Me refirió que, cuando cumplió 14 años, debió abandonar el orfanato en el que estuvo viviendo en Córdoba desde los tres años, al término de la Guerra Civil, ya que su madre, viuda a causa de la contienda, no pudo hacerse cargo de él y de su hermana.

Al poco tiempo, después de dar sus primeros pasos en el Juvenil del Córdoba, fichó por el Don Benito, y de ahí pasó a la UD Plasencia, donde tras jugar varias temporadas, según cuentan a un gran nivel, fue fichado por el CP Cacereño en la segunda parte de la década de los 50, club en el que militó hasta principios de los 60.

Seguro que fueron muchos más de los que recuerdo, los momentos en los que le pedía que me relatara historias y anécdotas de su pasado verdiblanco.

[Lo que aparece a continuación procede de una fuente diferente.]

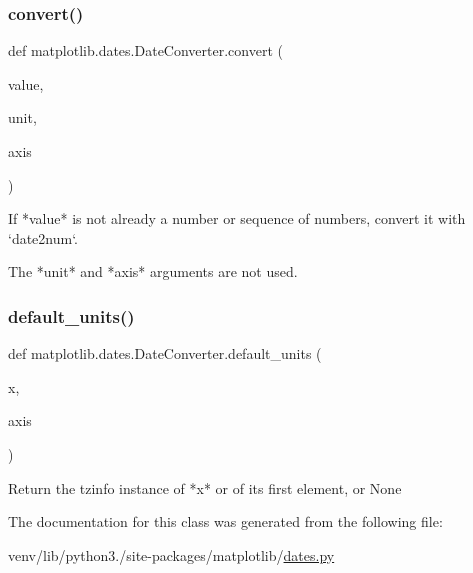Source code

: \subsubsection{\texorpdfstring{convert()}{convert()}}
{\footnotesize\ttfamily def matplotlib.\+dates.\+Date\+Converter.\+convert (\begin{DoxyParamCaption}\item[{}]{value,  }\item[{}]{unit,  }\item[{}]{axis }\end{DoxyParamCaption})\hspace{0.3cm}{\ttfamily [static]}}

\begin{DoxyVerb}If *value* is not already a number or sequence of numbers, convert it
with `date2num`.

The *unit* and *axis* arguments are not used.
\end{DoxyVerb}
 \mbox{\label{classmatplotlib_1_1dates_1_1DateConverter_a5aee58e254b88faee5deddcc1ff756e9}} 
\subsubsection{\texorpdfstring{default\+\_\+units()}{default\_units()}}
{\footnotesize\ttfamily def matplotlib.\+dates.\+Date\+Converter.\+default\+\_\+units (\begin{DoxyParamCaption}\item[{}]{x,  }\item[{}]{axis }\end{DoxyParamCaption})\hspace{0.3cm}{\ttfamily [static]}}

\begin{DoxyVerb}Return the tzinfo instance of *x* or of its first element, or None
\end{DoxyVerb}
 

The documentation for this class was generated from the following file\+:\begin{DoxyCompactItemize}
\item 
venv/lib/python3./site-\/packages/matplotlib/\hyperlink{dates_8py}{dates.\+py}\end{DoxyCompactItemize}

En este sentido debo subrayar la sensación de orgullo que me invadía cuando iba a buscarme a la salida del colegio y ante mis compañeros afirmaba que el padre de Jorge, uno de ellos, no solo fue su compañero en el Cacereño durante muchos años, sino que aunque jugaban en demarcaciones diferentes, existían muchos puntos en común entre los dos, como su gran velocidad, su pundonor y su calidad para ‘tocar la pelota’. Se estaba refiriendo a ‘Tate’. Poder recrear y contar a los compañeros de clase las ‘batallas’ de nuestros padres con la camisola verde y el pantalón blanco me parecía un lujo al alcance de muy pocos.

Ya en la adolescencia decidí cambiar el fútbol, como patrón de mi vida deportiva, por el voleibol, pero recuerdo que era muy normal escuchar, en las siempre recordadas tertulias del Bar Salamanca, a Santi, su propietario, comentar tal o cual partido, el genio que derrochaba mi padre en el terreno de juego o una anécdota en concreto relativa a algún partido concreto en la Ciudad Deportiva.

Era usual que en esas tertulias participara otro grande del CP Cacereño, Nandi (DEP), quien siempre se despedía de la misma forma, “adiós Verita, con el 7, Verita”, exclamación que iba acompañada de risas y chanzas.

En este sentido siempre recordaba el golpe que se llevó, creo que un partido frente al Alavés, en la nariz, y que marcó indefectiblemente la fisonomía de su rostro, o la noche que debió pasar en la Residencia, tras ser operado de una hernia inguinal, en la que estuvo acompañado de su amigo, el árbitro Fidel Valle Rico, quien llegaría a pitar, como juez de línea, todo un Madrid-Barcelona.

Ahora que la pátina del tiempo hace meses que empezó a hacer mella en su sencilla y amorosa mente, es cada día más complicado extraerle comentarios relativos a aquellos momentos tan importantes para él.

Pero aunque le resulte una tarea ardua, solo mencionarle la denominación CP Cacereño propicia que una sonrisa plena de vivencias, ahora inconexas, afluya a su boca en forma de recuerdos demasiado lejanos para poder verbalizarlos.

Por otra parte, los que le conocemos sabemos que posibilitan un ratito de felicidad impagable. Verdaderamente impagable.